Shulman (2004) discusses the categories of knowledge that facilitate teaching: content knowledge and pedagogical knowledge.
Content knowledge refers to the quality and organisation of knowledge in the thought processes of teachers. Mathematics teachers should have appropriate content knowledge in order to be able to teach the subject fluently (Ball, Thames, & Phelps, 2008; Mishra & Koehler, 2006).
Pedagogical knowledge refers to the expertise of teachers in selecting appropriate methods of teaching the particular content to learners.
Pedagogical content knowledge, the interface between subject and pedagogical knowledge, is referred to as specialised content knowledge (Shulman, 2004). Pedagogical content knowledge becomes evident when teachers have the ability to build on their learners’ prior knowledge and adapt their teaching strategies to best facilitate the new content to learners (Mishra & Koehler, 2006). Content knowledge, pedagogical content knowledge and technological knowledge are important dimensions of effective teaching with ICT.
Technological knowledge refers to the ability and skills to use the variety of technologies such as books, chalk and blackboard, as well as technologies such as computers, the Internet and digital resources, to teach learners the required content.
Technological content knowledge refers to how content can be taught with the use of technology. Technological content knowledge is the area where technology and pedagogy link. This knowledge base is where the teaching and learning occur due to the existence, components and capabilities of the various technologies. Teachers with technological content knowledge select a specific teaching strategy, as well as the most appropriate ICT, to teach curriculum content to learners (Draper, 2010).
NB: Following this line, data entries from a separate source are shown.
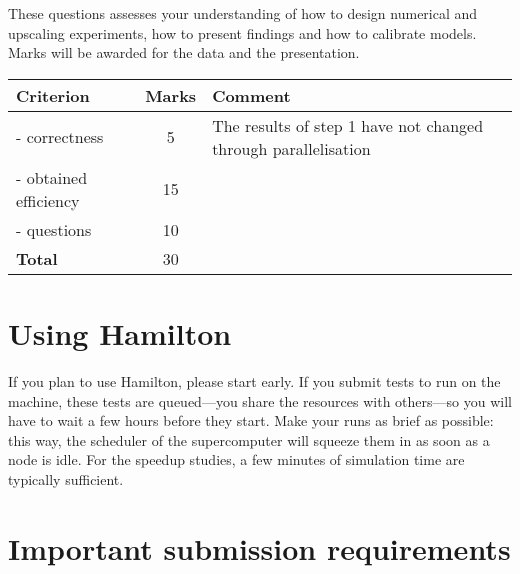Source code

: \documentclass[11pt,a4paper,DIV=12,pdftex]{scrartcl}
\begin{document}
These questions assesses your understanding of how to design numerical and upscaling experiments, how to present findings and how to calibrate models. Marks will be awarded for the data and the presentation.

\begin{table}[h]
\centering
 \begin{tabular}{|l|c|p{7cm}|}
 \hline
 \textbf{Criterion} & \textbf{Marks} &\textbf{Comment}\\
\hline
- correctness & 5 & The results of step 1 have not  changed through parallelisation\\
- obtained efficiency & 15 &\\
- questions & 10 & \\
    \hline
\textbf{Total} & 30 & \\
 \hline
 \end{tabular}
\end{table}


\section*{Using Hamilton}

If you plan to use Hamilton, please start early. If you submit tests to run on the machine, these tests are queued—you share the resources with others—so you will have to wait a few hours before they start. Make your runs as brief as possible: this way, the scheduler of the supercomputer will squeeze them in as soon as a node is idle. For the speedup studies, a few minutes of simulation time are typically sufficient.


\section*{Important submission requirements}
\end{document}
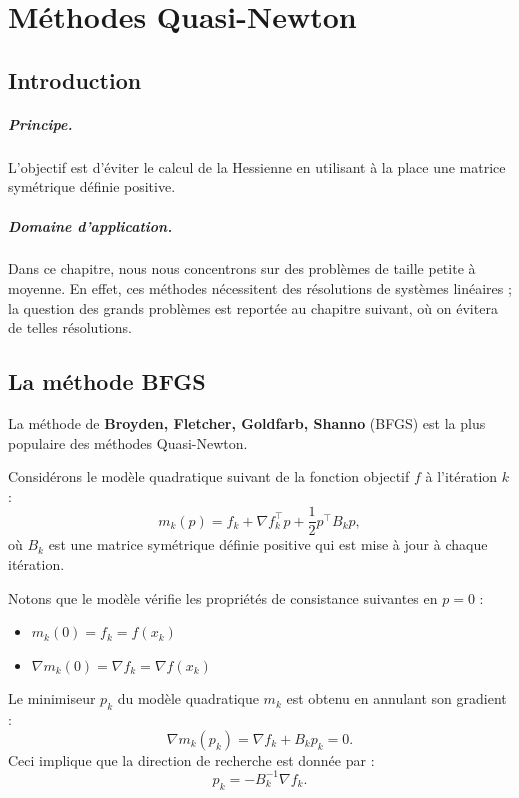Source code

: \chapter{Méthodes Quasi-Newton}
\label{chap:quasi-newton}

\section{Introduction}

\paragraph{Principe.}
L'objectif est d'éviter le calcul de la Hessienne en utilisant à la place une matrice symétrique définie positive.

\paragraph{Domaine d'application.}
Dans ce chapitre, nous nous concentrons sur des problèmes de taille petite à moyenne. En effet, ces méthodes nécessitent des résolutions de systèmes linéaires ; la question des grands problèmes est reportée au chapitre suivant, où on évitera de telles résolutions.

\section{La méthode BFGS}
\label{sec:bfgs}

La méthode de \textbf{Broyden, Fletcher, Goldfarb, Shanno} (BFGS) est la plus populaire des méthodes Quasi-Newton.

Considérons le modèle quadratique suivant de la fonction objectif $f$ à l'itération $k$ :
\begin{equation}
    m_k(p) = f_k + \nabla f_k^\top p + \frac{1}{2} p^\top B_k p,
\end{equation}
où $B_k$ est une matrice symétrique définie positive qui est mise à jour à chaque itération.

Notons que le modèle vérifie les propriétés de consistance suivantes en $p=0$ :
\begin{itemize}
    \item $m_k(0) = f_k = f(x_k)$
    \item $\nabla m_k(0) = \nabla f_k = \nabla f(x_k)$
\end{itemize}

Le minimiseur $p_k$ du modèle quadratique $m_k$ est obtenu en annulant son gradient :
\begin{equation}
    \nabla m_k(p_k) = \nabla f_k + B_k p_k = 0.
\end{equation}
Ceci implique que la direction de recherche est donnée par :
\begin{equation}
    p_k = -B_k^{-1} \nabla f_k.
\end{equation}

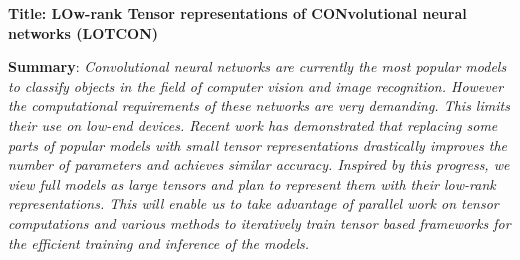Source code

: 
\usepackage{xspace}




%

\renewcommand{\prname}{LOTCON\xspace}
\renewcommand{\piname}{PI: Suraj KUMAR (LIP, ENS \& Inria Lyon)}

\noindent \textbf{Title: {LOw-rank Tensor representations of CONvolutional neural networks (LOTCON)}}



\bigskip

\noindent \textbf{Summary}: \emph{Convolutional neural networks are currently the most popular models to classify objects in the field of computer vision and image recognition. However the computational requirements of these networks are very demanding. This limits their use on low-end devices. Recent work has demonstrated that replacing some parts of popular models with small tensor representations drastically improves the number of parameters and achieves similar accuracy. Inspired by this progress, we view full models as large tensors and plan to represent them with their low-rank representations. This will enable us to take advantage of parallel work on tensor computations and various methods to iteratively train tensor based frameworks for the efficient training and inference of the models.}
The central part of Figure 1 is the intersection between content knowledge, pedagogical knowledge and technological knowledge; this is known as Technological Pedagogical Content Knowledge (TPACK), which is not merely knowledge of technology, pedagogy and content individually, but also the basis of effective teaching with ICT (Koehler & Mishra, 2009). TPACK aims to support skills development of teachers for acquiring and explaining how technology-related subject-specific knowledge is applied during teaching and learning activities (Koehler & Mishra, 2009). Mathematics teachers are a diverse group with different teaching and learning styles; therefore, no single permutation of content, pedagogy and technology will be applicable to every teacher (Koehler, 2012). However, overall TPACK requires mathematics teachers to have:
an understanding of how to represent mathematical concepts with technology
pedagogical skills that utilise technologies constructively to transfer content
fundamental knowledge of what brands mathematical concepts as difficult or easy to grasp
knowledge of how technologies can assist learners in solving mathematical misconceptions
knowledge of learners’ existing mathematical knowledge and their learning styles
knowledge of how to utilise technology to construct new knowledge using learners’ existing knowledge (Koehler & Mishra, 2009).

Learners can engage in an abundance of activities in which they utilise ICT; they can conduct research and communicate through ICT with peers and their teachers to augment their learning. ICT has the potential to enhance both the theoretical and practical aspects of teaching and learning: speeding up and enhancing work production, linking school curricula with reality, supporting exploration and experimentation, and providing immediate feedback. ICT focuses attention on overarching issues, increasing the relevance of underlying abstract objects to improve motivation and engagement (Osborne & Hennessey, 2003). This, however, solely depends on how it is used by the teacher. More importantly, such activities will not be effective unless learners engage with technological devices. It is the teachers’ responsibility to simultaneously impart ICT competency whilst focusing on mathematical pedagogical knowledge and developing learners’ attitude and values in a constructivist learning environment (Draper, 2010; Galloway, 2007).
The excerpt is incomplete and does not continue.